/---

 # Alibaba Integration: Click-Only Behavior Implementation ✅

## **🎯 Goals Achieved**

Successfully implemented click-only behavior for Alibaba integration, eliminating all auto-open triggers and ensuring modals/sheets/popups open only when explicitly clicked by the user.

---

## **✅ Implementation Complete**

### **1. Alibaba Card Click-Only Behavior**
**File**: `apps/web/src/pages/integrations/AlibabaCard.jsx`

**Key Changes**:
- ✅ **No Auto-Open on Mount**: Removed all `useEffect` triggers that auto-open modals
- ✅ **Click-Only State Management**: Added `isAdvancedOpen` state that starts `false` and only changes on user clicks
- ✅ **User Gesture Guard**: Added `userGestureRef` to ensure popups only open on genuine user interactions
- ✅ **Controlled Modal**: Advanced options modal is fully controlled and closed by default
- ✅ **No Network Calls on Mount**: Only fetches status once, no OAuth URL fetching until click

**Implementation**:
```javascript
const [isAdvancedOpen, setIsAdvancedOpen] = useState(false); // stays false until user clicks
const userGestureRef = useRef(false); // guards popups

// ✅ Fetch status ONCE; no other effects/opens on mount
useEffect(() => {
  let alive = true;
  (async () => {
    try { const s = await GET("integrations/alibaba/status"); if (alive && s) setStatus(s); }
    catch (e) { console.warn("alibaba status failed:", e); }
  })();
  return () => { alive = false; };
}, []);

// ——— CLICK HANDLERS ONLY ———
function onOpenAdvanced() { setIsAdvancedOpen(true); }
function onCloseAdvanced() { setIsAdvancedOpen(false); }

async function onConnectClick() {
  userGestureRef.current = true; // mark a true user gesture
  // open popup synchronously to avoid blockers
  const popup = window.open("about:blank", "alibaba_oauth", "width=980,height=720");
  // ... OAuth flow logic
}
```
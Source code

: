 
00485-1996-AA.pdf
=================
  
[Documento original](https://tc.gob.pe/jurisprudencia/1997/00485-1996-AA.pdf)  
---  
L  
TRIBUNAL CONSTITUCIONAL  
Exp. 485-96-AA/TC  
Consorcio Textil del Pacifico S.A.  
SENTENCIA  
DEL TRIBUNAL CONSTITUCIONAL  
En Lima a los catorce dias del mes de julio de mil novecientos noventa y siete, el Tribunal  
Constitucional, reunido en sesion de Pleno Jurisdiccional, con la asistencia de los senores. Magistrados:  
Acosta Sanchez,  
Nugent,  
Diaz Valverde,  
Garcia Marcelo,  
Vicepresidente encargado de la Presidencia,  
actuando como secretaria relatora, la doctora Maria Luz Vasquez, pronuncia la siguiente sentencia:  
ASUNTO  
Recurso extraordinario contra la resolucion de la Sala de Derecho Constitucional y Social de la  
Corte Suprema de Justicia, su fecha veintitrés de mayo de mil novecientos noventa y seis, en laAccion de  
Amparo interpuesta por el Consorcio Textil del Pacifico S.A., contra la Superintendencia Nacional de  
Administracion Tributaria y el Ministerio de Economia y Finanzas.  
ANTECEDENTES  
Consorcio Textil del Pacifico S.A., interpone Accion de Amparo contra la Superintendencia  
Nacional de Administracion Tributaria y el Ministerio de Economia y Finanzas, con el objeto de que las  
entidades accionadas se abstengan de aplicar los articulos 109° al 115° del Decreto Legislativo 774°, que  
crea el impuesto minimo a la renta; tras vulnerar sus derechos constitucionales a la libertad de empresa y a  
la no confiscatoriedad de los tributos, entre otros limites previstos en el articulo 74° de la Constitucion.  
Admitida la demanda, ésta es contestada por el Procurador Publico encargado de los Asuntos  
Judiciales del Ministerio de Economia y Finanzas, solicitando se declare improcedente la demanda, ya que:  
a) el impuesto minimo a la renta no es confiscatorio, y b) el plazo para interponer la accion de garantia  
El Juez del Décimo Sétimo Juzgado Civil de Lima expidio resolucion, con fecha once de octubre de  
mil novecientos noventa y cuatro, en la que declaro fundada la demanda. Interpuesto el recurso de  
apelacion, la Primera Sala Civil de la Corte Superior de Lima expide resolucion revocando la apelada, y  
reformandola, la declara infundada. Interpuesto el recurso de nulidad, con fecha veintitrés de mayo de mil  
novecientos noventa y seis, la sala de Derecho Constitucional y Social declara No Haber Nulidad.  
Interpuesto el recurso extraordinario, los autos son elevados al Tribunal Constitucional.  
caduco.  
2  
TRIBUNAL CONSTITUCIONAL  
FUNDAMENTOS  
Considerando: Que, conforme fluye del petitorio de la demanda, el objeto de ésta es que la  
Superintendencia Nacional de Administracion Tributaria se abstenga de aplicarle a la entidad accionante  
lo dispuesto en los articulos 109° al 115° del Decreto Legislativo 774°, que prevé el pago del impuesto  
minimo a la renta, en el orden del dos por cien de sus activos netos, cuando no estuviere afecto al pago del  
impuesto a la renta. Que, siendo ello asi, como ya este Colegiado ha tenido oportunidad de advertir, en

\---

**Exercise brief**
Write every entry out again, exactly as it stands.

**Response area**
 # Alibaba Integration: Click-Only Behavior Implementation ✅

## **🎯 Goals Achieved**

Successfully implemented click-only behavior for Alibaba integration, eliminating all auto-open triggers and ensuring modals/sheets/popups open only when explicitly clicked by the user.

---

## **✅ Implementation Complete**

### **1. Alibaba Card Click-Only Behavior**
**File**: `apps/web/src/pages/integrations/AlibabaCard.jsx`

**Key Changes**:
- ✅ **No Auto-Open on Mount**: Removed all `useEffect` triggers that auto-open modals
- ✅ **Click-Only State Management**: Added `isAdvancedOpen` state that starts `false` and only changes on user clicks
- ✅ **User Gesture Guard**: Added `userGestureRef` to ensure popups only open on genuine user interactions
- ✅ **Controlled Modal**: Advanced options modal is fully controlled and closed by default
- ✅ **No Network Calls on Mount**: Only fetches status once, no OAuth URL fetching until click

**Implementation**:
```javascript
const [isAdvancedOpen, setIsAdvancedOpen] = useState(false); // stays false until user clicks
const userGestureRef = useRef(false); // guards popups

// ✅ Fetch status ONCE; no other effects/opens on mount
useEffect(() => {
  let alive = true;
  (async () => {
    try { const s = await GET("integrations/alibaba/status"); if (alive && s) setStatus(s); }
    catch (e) { console.warn("alibaba status failed:", e); }
  })();
  return () => { alive = false; };
}, []);

// ——— CLICK HANDLERS ONLY ———
function onOpenAdvanced() { setIsAdvancedOpen(true); }
function onCloseAdvanced() { setIsAdvancedOpen(false); }

async function onConnectClick() {
  userGestureRef.current = true; // mark a true user gesture
  // open popup synchronously to avoid blockers
  const popup = window.open("about:blank", "alibaba_oauth", "width=980,height=720");
  // ... OAuth flow logic
}
```
Source code

: 
00485-1996-AA.pdf
=================
  
[Documento original](https://tc.gob.pe/jurisprudencia/1997/00485-1996-AA.pdf)  
---  
L  
TRIBUNAL CONSTITUCIONAL  
Exp. 485-96-AA/TC  
Consorcio Textil del Pacifico S.A.  
SENTENCIA  
DEL TRIBUNAL CONSTITUCIONAL  
En Lima a los catorce dias del mes de julio de mil novecientos noventa y siete, el Tribunal  
Constitucional, reunido en sesion de Pleno Jurisdiccional, con la asistencia de los senores. Magistrados:  
Acosta Sanchez,  
Nugent,  
Diaz Valverde,  
Garcia Marcelo,  
Vicepresidente encargado de la Presidencia,  
actuando como secretaria relatora, la doctora Maria Luz Vasquez, pronuncia la siguiente sentencia:  
ASUNTO  
Recurso extraordinario contra la resolucion de la Sala de Derecho Constitucional y Social de la  
Corte Suprema de Justicia, su fecha veintitrés de mayo de mil novecientos noventa y seis, en laAccion de  
Amparo interpuesta por el Consorcio Textil del Pacifico S.A., contra la Superintendencia Nacional de  
Administracion Tributaria y el Ministerio de Economia y Finanzas.  
ANTECEDENTES  
Consorcio Textil del Pacifico S.A., interpone Accion de Amparo contra la Superintendencia  
Nacional de Administracion Tributaria y el Ministerio de Economia y Finanzas, con el objeto de que las  
entidades accionadas se abstengan de aplicar los articulos 109° al 115° del Decreto Legislativo 774°, que  
crea el impuesto minimo a la renta; tras vulnerar sus derechos constitucionales a la libertad de empresa y a  
la no confiscatoriedad de los tributos, entre otros limites previstos en el articulo 74° de la Constitucion.  
Admitida la demanda, ésta es contestada por el Procurador Publico encargado de los Asuntos  
Judiciales del Ministerio de Economia y Finanzas, solicitando se declare improcedente la demanda, ya que:  
a) el impuesto minimo a la renta no es confiscatorio, y b) el plazo para interponer la accion de garantia  
El Juez del Décimo Sétimo Juzgado Civil de Lima expidio resolucion, con fecha once de octubre de  
mil novecientos noventa y cuatro, en la que declaro fundada la demanda. Interpuesto el recurso de  
apelacion, la Primera Sala Civil de la Corte Superior de Lima expide resolucion revocando la apelada, y  
reformandola, la declara infundada. Interpuesto el recurso de nulidad, con fecha veintitrés de mayo de mil  
novecientos noventa y seis, la sala de Derecho Constitucional y Social declara No Haber Nulidad.  
Interpuesto el recurso extraordinario, los autos son elevados al Tribunal Constitucional.  
caduco.  
2  
TRIBUNAL CONSTITUCIONAL  
FUNDAMENTOS  
Considerando: Que, conforme fluye del petitorio de la demanda, el objeto de ésta es que la  
Superintendencia Nacional de Administracion Tributaria se abstenga de aplicarle a la entidad accionante  
lo dispuesto en los articulos 109° al 115° del Decreto Legislativo 774°, que prevé el pago del impuesto  
minimo a la renta, en el orden del dos por cien de sus activos netos, cuando no estuviere afecto al pago del  
impuesto a la renta. Que, siendo ello asi, como ya este Colegiado ha tenido oportunidad de advertir, en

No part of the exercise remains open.